PROMPT ::
What lines of the data below include the word "soluções"? Report them by copying each.

DATA UNDER STUDY ::

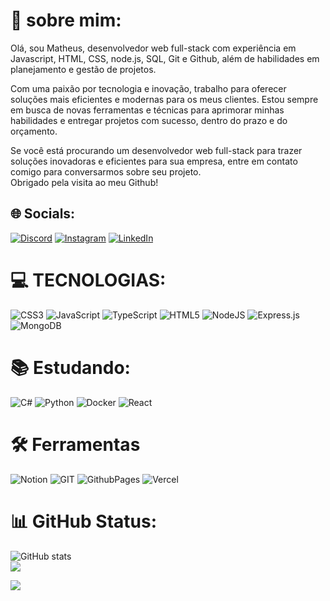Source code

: # 💫 sobre mim:
Olá, sou Matheus, 
desenvolvedor web full-stack com experiência 
em Javascript, HTML, CSS, node.js, SQL, Git e Github, 
além de habilidades em planejamento 
e gestão de projetos.

Com uma paixão por tecnologia e inovação, 
trabalho para oferecer soluções mais eficientes 
e modernas para os meus clientes. 
Estou sempre em busca de novas ferramentas 
e técnicas para aprimorar minhas habilidades 
e entregar projetos com sucesso, 
dentro do prazo e do orçamento.

Se você está procurando 
um desenvolvedor web full-stack para trazer 
soluções inovadoras e eficientes para sua 
empresa, entre em contato comigo para 
conversarmos sobre seu projeto. 
<br>Obrigado pela visita ao meu Github!


## 🌐 Socials:
[![Discord](https://img.shields.io/badge/Discord-%237289DA.svg?logo=discord&logoColor=white)](https://discord.gg/DEV.dragon18negro#4738)
[![Instagram](https://img.shields.io/badge/Instagram-%23E4405F.svg?logo=Instagram&logoColor=white)](https://instagram.com/https://instagram.com/matheus_3341?igshid=NTA5ZTk1NTc=) 
[![LinkedIn](https://img.shields.io/badge/LinkedIn-%230077B5.svg?logo=linkedin&logoColor=white)](https://linkedin.com/in/https://www.linkedin.com/in/matheus-santos-434ab0200) 

# 💻 TECNOLOGIAS:
![CSS3](https://img.shields.io/badge/css3-%231572B6.svg?style=for-the-badge&logo=css3&logoColor=white)
![JavaScript](https://img.shields.io/badge/javascript-%23323330.svg?style=for-the-badge&logo=javascript&logoColor=%23F7DF1E)
![TypeScript](https://img.shields.io/badge/typescript-%23007ACC.svg?style=for-the-badge&logo=typescript&logoColor=white) 
![HTML5](https://img.shields.io/badge/html5-%23E34F26.svg?style=for-the-badge&logo=html5&logoColor=white) 
![NodeJS](https://img.shields.io/badge/node.js-6DA55F?style=for-the-badge&logo=node.js&logoColor=white)
![Express.js](https://img.shields.io/badge/express.js-%23404d59.svg?style=for-the-badge&logo=express&logoColor=%2361DAFB)
![MongoDB](https://img.shields.io/badge/MongoDB-%234ea94b.svg?style=for-the-badge&logo=mongodb&logoColor=white)
# 📚 Estudando:
![C#](https://img.shields.io/badge/c%23-%23239120.svg?style=for-the-badge&logo=c-sharp&logoColor=white)
![Python](https://img.shields.io/badge/python-3670A0?style=for-the-badge&logo=python&logoColor=ffdd54)
![Docker](https://img.shields.io/badge/docker-%230db7ed.svg?style=for-the-badge&logo=docker&logoColor=white)
![React](https://img.shields.io/badge/react-%2320232a.svg?style=for-the-badge&logo=react&logoColor=%2361DAFB) 
# 🛠 Ferramentas
![Notion](https://img.shields.io/badge/Notion-%23000000.svg?style=for-the-badge&logo=notion&logoColor=white)
![GIT](https://img.shields.io/badge/Git-fc6d26?style=for-the-badge&logo=git&logoColor=white)
![GithubPages](https://img.shields.io/badge/github%20pages-121013?style=for-the-badge&logo=github&logoColor=white) 
![Vercel](https://img.shields.io/badge/vercel-%23000000.svg?style=for-the-badge&logo=vercel&logoColor=white)
# 📊 GitHub Status:
![ GitHub stats](https://github-readme-stats.vercel.app/api?username=matheusAI&show_icons=true&theme=monokai&count_private=true)
<br/>
![](https://github-readme-stats.vercel.app/api/top-langs/?username=matheusAI&theme=monokai&hide_border=false&include_all_commits=false&count_private=false&layout=compact) 

[![](https://visitcount.itsvg.in/api?id=MATHEUSAI&icon=0&color=0)](https://visitcount.itsvg.in)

RESULT OF THE EXERCISE ::
trabalho para oferecer soluções mais eficientes 
soluções inovadoras e eficientes para sua 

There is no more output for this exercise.